Around 8:45pm, I decided not to go out anymore and just sleep then I'll just eat around 10pm since I still have some food in my drawer.
But my mind seems that it doesnt want to shut down but my body does.
I feel lonely. This is one of those times when I feel so tired and I just dont want to move but I need to. And to make it worse, I dont know the reason.
How could you actually solve a problem if you dont know its roots? Or maybe I should stop looking at it as a problem. Maybe this is just something normal. Then is it just normal for me to just feel like my body is made of lead and there's this gaping hole in my chest? I dont know.
Most of the time, the reasons why I feel this way are because of my family, relatives, school, peers, and even life itself. And recently, it has been caused by a guy, which is now my ex.
Idk. Maybe it's just because Im alone? And it's triggering some subconscious emotional breakdowns? Or maybe because I had seen my ex earlier this day? No. Those are not the reasons; Im sure.
I thought about opening it up to a friend. Maybe it would lessen the feeling. But how am I suppose going to tell it to her when I dont even know why? I dont really want to burden her with just something like this either.
After a while, I just decided to eat. I know Im feeling so fucked up right now and I dont really want to do anything but I know I need to eat. I dont want to but I need to. At some point, I thought that maybe the cause is the food that I eat. Well, arent there foods recommended that can boost your dopamine levels?

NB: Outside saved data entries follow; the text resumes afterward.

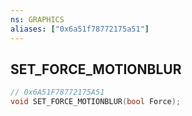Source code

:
 ```yaml
---
ns: GRAPHICS
aliases: ["0x6a51f78772175a51"]
---
```

## SET_FORCE_MOTIONBLUR

```c
// 0x6A51F78772175A51
void SET_FORCE_MOTIONBLUR(bool Force);
```
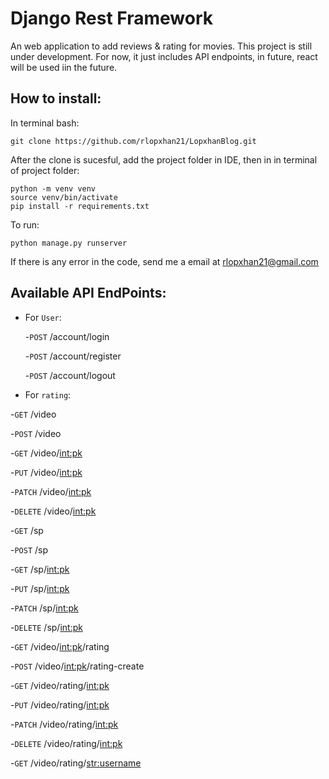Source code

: # Django Rest Framework
An web application to add reviews & rating for movies. This project is still under development. For now, it just includes API endpoints, in future, react will be used iin the future.

## How to install:
In terminal bash:

```
git clone https://github.com/rlopxhan21/LopxhanBlog.git
```


After the clone is sucesful, add the project folder in IDE, then in in terminal of project folder:
```
python -m venv venv
source venv/bin/activate
pip install -r requirements.txt
```

To run:

```
python manage.py runserver
```

If there is any error in the code, send me a email at rlopxhan21@gmail.com

## Available API EndPoints:
- For ```User```:
  
  -```POST``` /account/login
  
  -```POST``` /account/register
  
  -```POST``` /account/logout
 
 
 - For ```rating```:
 
  -```GET``` /video
 
 -```POST``` /video
  
 -```GET``` /video/<int:pk>
 
 -```PUT``` /video/<int:pk>
 
 -```PATCH``` /video/<int:pk>
 
 -```DELETE``` /video/<int:pk>
  
 -```GET``` /sp
 
 -```POST``` /sp
  
 
 -```GET``` /sp/<int:pk>
  
 -```PUT``` /sp/<int:pk>
 
 -```PATCH``` /sp/<int:pk>
 
 -```DELETE``` /sp/<int:pk>
  
 -```GET``` /video/<int:pk>/rating
  
 -```POST``` /video/<int:pk>/rating-create
  
  
 -```GET``` /video/rating/<int:pk>
  
 -```PUT``` /video/rating/<int:pk>
  
 -```PATCH``` /video/rating/<int:pk>
  
 -```DELETE``` /video/rating/<int:pk>
  
 -```GET``` /video/rating/<str:username>
  
  
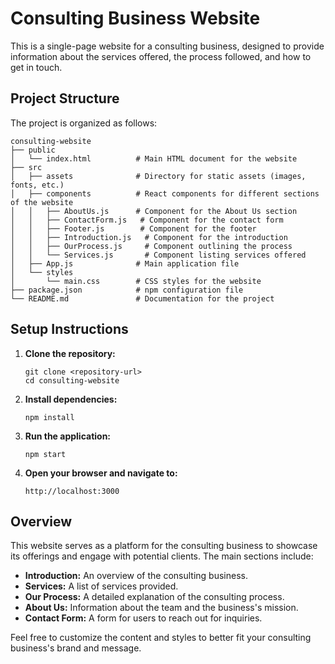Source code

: # Consulting Business Website

This is a single-page website for a consulting business, designed to provide information about the services offered, the process followed, and how to get in touch.

## Project Structure

The project is organized as follows:

```
consulting-website
├── public
│   └── index.html          # Main HTML document for the website
├── src
│   ├── assets              # Directory for static assets (images, fonts, etc.)
│   ├── components          # React components for different sections of the website
│   │   ├── AboutUs.js      # Component for the About Us section
│   │   ├── ContactForm.js   # Component for the contact form
│   │   ├── Footer.js        # Component for the footer
│   │   ├── Introduction.js   # Component for the introduction
│   │   ├── OurProcess.js     # Component outlining the process
│   │   └── Services.js       # Component listing services offered
│   ├── App.js              # Main application file
│   └── styles
│       └── main.css        # CSS styles for the website
├── package.json            # npm configuration file
└── README.md               # Documentation for the project
```

## Setup Instructions

1. **Clone the repository:**
   ```
   git clone <repository-url>
   cd consulting-website
   ```

2. **Install dependencies:**
   ```
   npm install
   ```

3. **Run the application:**
   ```
   npm start
   ```

4. **Open your browser and navigate to:**
   ```
   http://localhost:3000
   ```

## Overview

This website serves as a platform for the consulting business to showcase its offerings and engage with potential clients. The main sections include:

- **Introduction:** An overview of the consulting business.
- **Services:** A list of services provided.
- **Our Process:** A detailed explanation of the consulting process.
- **About Us:** Information about the team and the business's mission.
- **Contact Form:** A form for users to reach out for inquiries.

Feel free to customize the content and styles to better fit your consulting business's brand and message.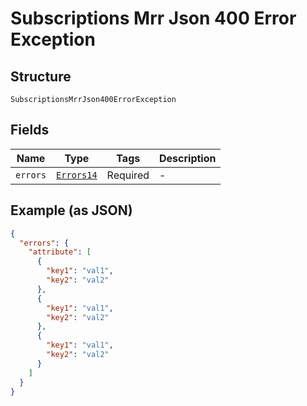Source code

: 
# Subscriptions Mrr Json 400 Error Exception

## Structure

`SubscriptionsMrrJson400ErrorException`

## Fields

| Name | Type | Tags | Description |
|  --- | --- | --- | --- |
| `errors` | [`Errors14`](../../doc/models/errors-14.md) | Required | - |

## Example (as JSON)

```json
{
  "errors": {
    "attribute": [
      {
        "key1": "val1",
        "key2": "val2"
      },
      {
        "key1": "val1",
        "key2": "val2"
      },
      {
        "key1": "val1",
        "key2": "val2"
      }
    ]
  }
}
```

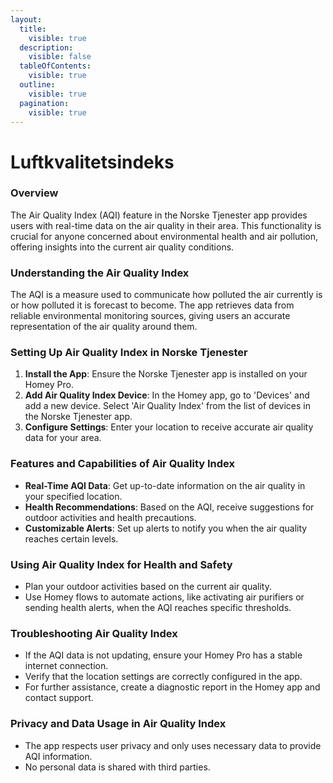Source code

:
 ```yaml
---
layout:
  title:
    visible: true
  description:
    visible: false
  tableOfContents:
    visible: true
  outline:
    visible: true
  pagination:
    visible: true
---
```


# Luftkvalitetsindeks

### Overview

The Air Quality Index (AQI) feature in the Norske Tjenester app provides users with real-time data on the air quality in their area. This functionality is crucial for anyone concerned about environmental health and air pollution, offering insights into the current air quality conditions.

### Understanding the Air Quality Index

The AQI is a measure used to communicate how polluted the air currently is or how polluted it is forecast to become. The app retrieves data from reliable environmental monitoring sources, giving users an accurate representation of the air quality around them.

### Setting Up Air Quality Index in Norske Tjenester

1. **Install the App**: Ensure the Norske Tjenester app is installed on your Homey Pro.
2. **Add Air Quality Index Device**: In the Homey app, go to 'Devices' and add a new device. Select 'Air Quality Index' from the list of devices in the Norske Tjenester app.
3. **Configure Settings**: Enter your location to receive accurate air quality data for your area.

### Features and Capabilities of Air Quality Index

* **Real-Time AQI Data**: Get up-to-date information on the air quality in your specified location.
* **Health Recommendations**: Based on the AQI, receive suggestions for outdoor activities and health precautions.
* **Customizable Alerts**: Set up alerts to notify you when the air quality reaches certain levels.

### Using Air Quality Index for Health and Safety

* Plan your outdoor activities based on the current air quality.
* Use Homey flows to automate actions, like activating air purifiers or sending health alerts, when the AQI reaches specific thresholds.

### Troubleshooting Air Quality Index

* If the AQI data is not updating, ensure your Homey Pro has a stable internet connection.
* Verify that the location settings are correctly configured in the app.
* For further assistance, create a diagnostic report in the Homey app and contact support.

### Privacy and Data Usage in Air Quality Index

* The app respects user privacy and only uses necessary data to provide AQI information.
* No personal data is shared with third parties.
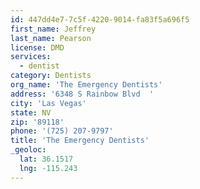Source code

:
 ```yaml
---
id: 447dd4e7-7c5f-4220-9014-fa83f5a696f5
first_name: Jeffrey
last_name: Pearson
license: DMD
services:
  - dentist
category: Dentists
org_name: 'The Emergency Dentists'
address: '6348 S Rainbow Blvd  '
city: 'Las Vegas'
state: NV
zip: '89118'
phone: '(725) 207-9797'
title: 'The Emergency Dentists'
_geoloc:
  lat: 36.1517
  lng: -115.243
---
```

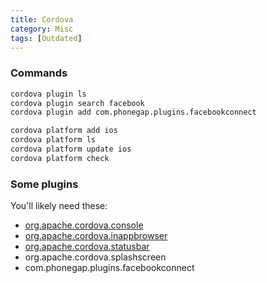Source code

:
 ```yaml
---
title: Cordova
category: Misc
tags: [Outdated]
---
```


### Commands

```bash
cordova plugin ls
cordova plugin search facebook
cordova plugin add com.phonegap.plugins.facebookconnect
```

```bash
cordova platform add ios
cordova platform ls
cordova platform update ios
cordova platform check
```

### Some plugins

You'll likely need these:

 * [org.apache.cordova.console](https://github.com/apache/cordova-plugin-console)
 * [org.apache.cordova.inappbrowser](https://github.com/apache/cordova-plugin-inappbrowser)
 * [org.apache.cordova.statusbar](https://github.com/apache/cordova-plugin-statusbar)
 * org.apache.cordova.splashscreen
 * com.phonegap.plugins.facebookconnect
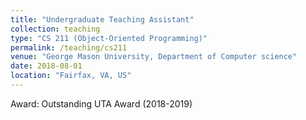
 ```yaml
---
title: "Undergraduate Teaching Assistant"
collection: teaching
type: "CS 211 (Object-Oriented Programming)"
permalink: /teaching/cs211
venue: "George Mason University, Department of Computer science"
date: 2018-08-01
location: "Fairfax, VA, US"
---
```

Award: Outstanding UTA Award (2018-2019)

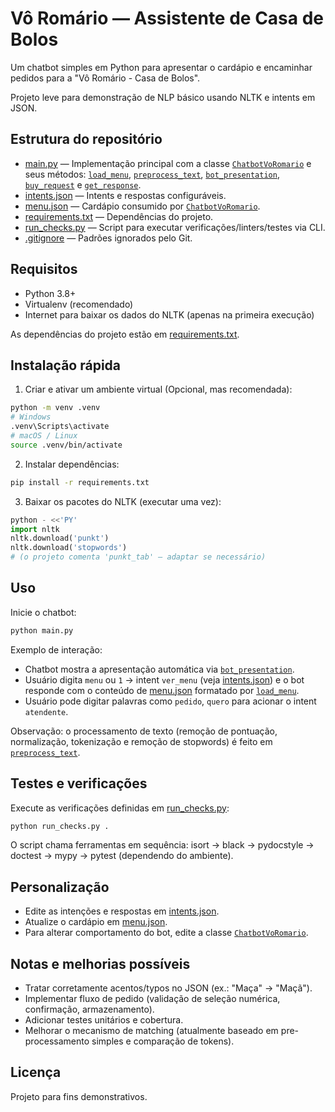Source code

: # Vô Romário — Assistente de Casa de Bolos

Um chatbot simples em Python para apresentar o cardápio e encaminhar pedidos para a "Vô Romário - Casa de Bolos".

Projeto leve para demonstração de NLP básico usando NLTK e intents em JSON.

## Estrutura do repositório

- [main.py](main.py) — Implementação principal com a classe [`ChatbotVoRomario`](main.py) e seus métodos: [`load_menu`](main.py), [`preprocess_text`](main.py), [`bot_presentation`](main.py), [`buy_request`](main.py) e [`get_response`](main.py).
- [intents.json](intents.json) — Intents e respostas configuráveis.
- [menu.json](menu.json) — Cardápio consumido por [`ChatbotVoRomario`](main.py).
- [requirements.txt](requirements.txt) — Dependências do projeto.
- [run_checks.py](run_checks.py) — Script para executar verificações/linters/testes via CLI.
- [.gitignore](.gitignore) — Padrões ignorados pelo Git.

## Requisitos

- Python 3.8+
- Virtualenv (recomendado)
- Internet para baixar os dados do NLTK (apenas na primeira execução)

As dependências do projeto estão em [requirements.txt](requirements.txt).

## Instalação rápida

1. Criar e ativar um ambiente virtual (Opcional, mas recomendada):
```bash
python -m venv .venv
# Windows
.venv\Scripts\activate
# macOS / Linux
source .venv/bin/activate
```

2. Instalar dependências:
```bash
pip install -r requirements.txt
```

3. Baixar os pacotes do NLTK (executar uma vez):
```py
python - <<'PY'
import nltk
nltk.download('punkt')
nltk.download('stopwords')
# (o projeto comenta 'punkt_tab' — adaptar se necessário)
```

## Uso

Inicie o chatbot:
```bash
python main.py
```

Exemplo de interação:
- Chatbot mostra a apresentação automática via [`bot_presentation`](main.py).
- Usuário digita `menu` ou `1` → intent `ver_menu` (veja [intents.json](intents.json)) e o bot responde com o conteúdo de [menu.json](menu.json) formatado por [`load_menu`](main.py).
- Usuário pode digitar palavras como `pedido`, `quero` para acionar o intent `atendente`.

Observação: o processamento de texto (remoção de pontuação, normalização, tokenização e remoção de stopwords) é feito em [`preprocess_text`](main.py).

## Testes e verificações

Execute as verificações definidas em [run_checks.py](run_checks.py):
```bash
python run_checks.py .
```
O script chama ferramentas em sequência: isort → black → pydocstyle → doctest → mypy → pytest (dependendo do ambiente).

## Personalização

- Edite as intenções e respostas em [intents.json](intents.json).
- Atualize o cardápio em [menu.json](menu.json).
- Para alterar comportamento do bot, edite a classe [`ChatbotVoRomario`](main.py).

## Notas e melhorias possíveis

- Tratar corretamente acentos/typos no JSON (ex.: "Maça" → "Maçã").
- Implementar fluxo de pedido (validação de seleção numérica, confirmação, armazenamento).
- Adicionar testes unitários e cobertura.
- Melhorar o mecanismo de matching (atualmente baseado em pre-processamento simples e comparação de tokens).

## Licença

Projeto para fins demonstrativos.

This is why I fear when I felt something good just like how I did yesterday. It has a drawback. I would always feel empty afterwards like all of my happy hormones had been exhausted. And I know that when I start anew again, I would feel this emptiness frequently. Throwing out all those things that had been weighing me down will left me with nothing. Well, those are the things that had been defining me after all. I always see myself as someone who is damage, shitty, and someone whom no one would want to stay with.
I just cant really seem to go on for a week without feeling this way. It seems like it's already programmed in my brain that I need to feel this way just at least once. I just cant really keep up being jolly. And it would always feel so good when Im surrounded by people whom I can easily interact with. But I dont have permanent people like that in my life.
I know our society says that we can only depend on ourselves but arent we social beings?? At one point, we just want someone who could be there for us not only when our days are sunny and warm but also when the storm comes and it's cold.
I dont need money. I dont need luxury. I just want someone who would be there not only when Im laughing but someone who would actually stick with me when I cry.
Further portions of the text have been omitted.